* Your instructions *
Among the records that follow, find the line with "Let us now elaborate" and the line with "opinion, the focal". Set down those lines and all lines between them exactly, without adding anything.

* Data under study *

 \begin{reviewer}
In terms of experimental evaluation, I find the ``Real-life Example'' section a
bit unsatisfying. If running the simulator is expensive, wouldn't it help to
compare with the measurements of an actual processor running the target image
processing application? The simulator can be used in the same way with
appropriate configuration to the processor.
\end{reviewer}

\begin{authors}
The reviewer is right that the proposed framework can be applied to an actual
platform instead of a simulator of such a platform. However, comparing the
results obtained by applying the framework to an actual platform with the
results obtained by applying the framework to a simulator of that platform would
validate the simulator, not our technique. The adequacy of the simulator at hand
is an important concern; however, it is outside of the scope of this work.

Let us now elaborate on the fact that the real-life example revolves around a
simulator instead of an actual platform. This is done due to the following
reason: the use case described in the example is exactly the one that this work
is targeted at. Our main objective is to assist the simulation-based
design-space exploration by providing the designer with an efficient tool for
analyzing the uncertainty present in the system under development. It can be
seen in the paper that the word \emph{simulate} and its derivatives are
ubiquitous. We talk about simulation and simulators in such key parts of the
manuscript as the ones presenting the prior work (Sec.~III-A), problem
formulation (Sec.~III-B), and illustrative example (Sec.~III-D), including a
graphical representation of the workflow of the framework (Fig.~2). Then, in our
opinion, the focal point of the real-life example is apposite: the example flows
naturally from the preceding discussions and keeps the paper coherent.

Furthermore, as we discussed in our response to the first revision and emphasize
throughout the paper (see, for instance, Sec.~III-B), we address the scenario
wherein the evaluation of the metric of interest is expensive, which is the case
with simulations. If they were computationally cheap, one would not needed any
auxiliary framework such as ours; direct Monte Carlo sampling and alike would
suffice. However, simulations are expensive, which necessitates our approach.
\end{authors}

* Output for this task *
Let us now elaborate on the fact that the real-life example revolves around a
simulator instead of an actual platform. This is done due to the following
reason: the use case described in the example is exactly the one that this work
is targeted at. Our main objective is to assist the simulation-based
design-space exploration by providing the designer with an efficient tool for
analyzing the uncertainty present in the system under development. It can be
seen in the paper that the word \emph{simulate} and its derivatives are
ubiquitous. We talk about simulation and simulators in such key parts of the
manuscript as the ones presenting the prior work (Sec.~III-A), problem
formulation (Sec.~III-B), and illustrative example (Sec.~III-D), including a
graphical representation of the workflow of the framework (Fig.~2). Then, in our
opinion, the focal point of the real-life example is apposite: the example flows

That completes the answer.